Esses trabalhadores não voltam cedo para casa. Começaram as greves porque não podiam já alimentar suas famílias. Cresceram com a derrota de Mubarak, e não podem voltar a suas casas e dizer aos seus filhos que o exército prometeu trazer-lhes comida e devolver-lhes seus direitos, em não se sabe quantos meses. Muitos dos grevistas começaram já a erguer demandas adicionais sobre o estabelecimento de sindicatos independentes da corrupta e estatal Federação Egípcia de Sindicatos.

Hoje comecei a receber notícias de que milhares de trabalhadores do transporte público estão protestando no El-Gabal El-Ahmar. Os trabalhadores temporários das plantas de laminação de aço de Herwan também estão protestando. Os técnicos ferroviários continuam parando trens. Milhares estão protestando na açucareira de El-Hawamdiya e os trabalhadores das refinarias de petróleo começarão uma greve amanhã por demandas econômicas e também pela destituição do ministro Sameh Fahmy e a paralisação da exportação de gás a Israel. E mais notícias estão chegando de outros centros industriais.
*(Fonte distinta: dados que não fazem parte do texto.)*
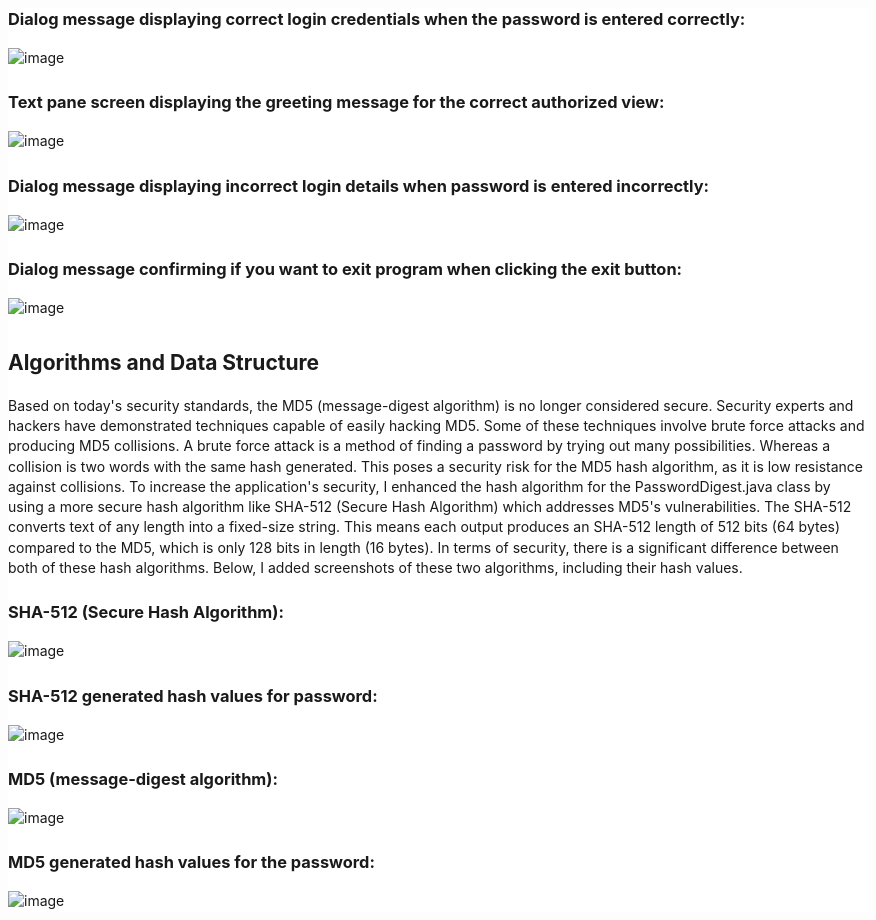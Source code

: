  
### Dialog message displaying correct login credentials when the password is entered correctly:
![image](https://user-images.githubusercontent.com/36233042/174532038-484ed8f3-8735-4a3a-a317-89c13b2d3f9e.png)

 
### Text pane screen displaying the greeting message for the correct authorized view:
![image](https://user-images.githubusercontent.com/36233042/174532080-2013e5a5-61ba-4733-b61d-8ce9034faa07.png)

 
### Dialog message displaying incorrect login details when password is entered incorrectly:
 ![image](https://user-images.githubusercontent.com/36233042/174532121-dc029c23-b2de-4af5-aca1-70b48bc46133.png)


### Dialog message confirming if you want to exit program when clicking the exit button:
 
![image](https://user-images.githubusercontent.com/36233042/174532142-1ec9df2b-dec4-4fa5-b37d-72a32ebb9c54.png)


## Algorithms and Data Structure
Based on today's security standards, the MD5 (message-digest algorithm) is no longer considered secure. Security experts and hackers have demonstrated techniques capable of easily hacking MD5. Some of these techniques involve brute force attacks and producing MD5 collisions. A brute force attack is a method of finding a password by trying out many possibilities. Whereas a collision is two words with the same hash generated. This poses a security risk for the MD5 hash algorithm, as it is low resistance against collisions. To increase the application's security, I enhanced the hash algorithm for the PasswordDigest.java class by using a more secure hash algorithm like SHA-512 (Secure Hash Algorithm) which addresses MD5's vulnerabilities. The SHA-512 converts text of any length into a fixed-size string. This means each output produces an SHA-512 length of 512 bits (64 bytes) compared to the MD5, which is only 128 bits in length (16 bytes). In terms of security, there is a significant difference between both of these hash algorithms. Below, I added screenshots of these two algorithms, including their hash values.

### SHA-512 (Secure Hash Algorithm): 
![image](https://user-images.githubusercontent.com/36233042/174532305-fe4a6120-6820-49dd-a646-5811ec9bf53b.png)

### SHA-512 generated hash values for password:
![image](https://user-images.githubusercontent.com/36233042/174532379-cc9ec6ae-c9ce-4c84-a305-9a21faacf954.png)

 
### MD5 (message-digest algorithm):
![image](https://user-images.githubusercontent.com/36233042/174532488-cdb0642f-b047-4cd2-b612-ea68b31237ab.png)

 
### MD5 generated hash values for the password:
 ![image](https://user-images.githubusercontent.com/36233042/174532509-5abbda40-5247-4e16-b858-2c2bbbc723c1.png)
Neste ponto, a ocupação da Praça Tahrir provavelmente será suspendida. Mas temos que levar Tahrir agora às fábricas. Na medida em que a revolução avance se dará uma inevitável polarização de classe. Devemos estar vigilantes. Não deveríamos parar aqui... Temos a chave para a liberação de toda a região, não só do Egito... A partir de agora, uma revolução permanente que irá empoderar a população desse país com democracia direta de baixo para cima...


Hossam el-Hamalawy é membro da organização irmã de En lucha no Egito (www.e-socialists.net), jornalista e blogueiro de 3arabawy.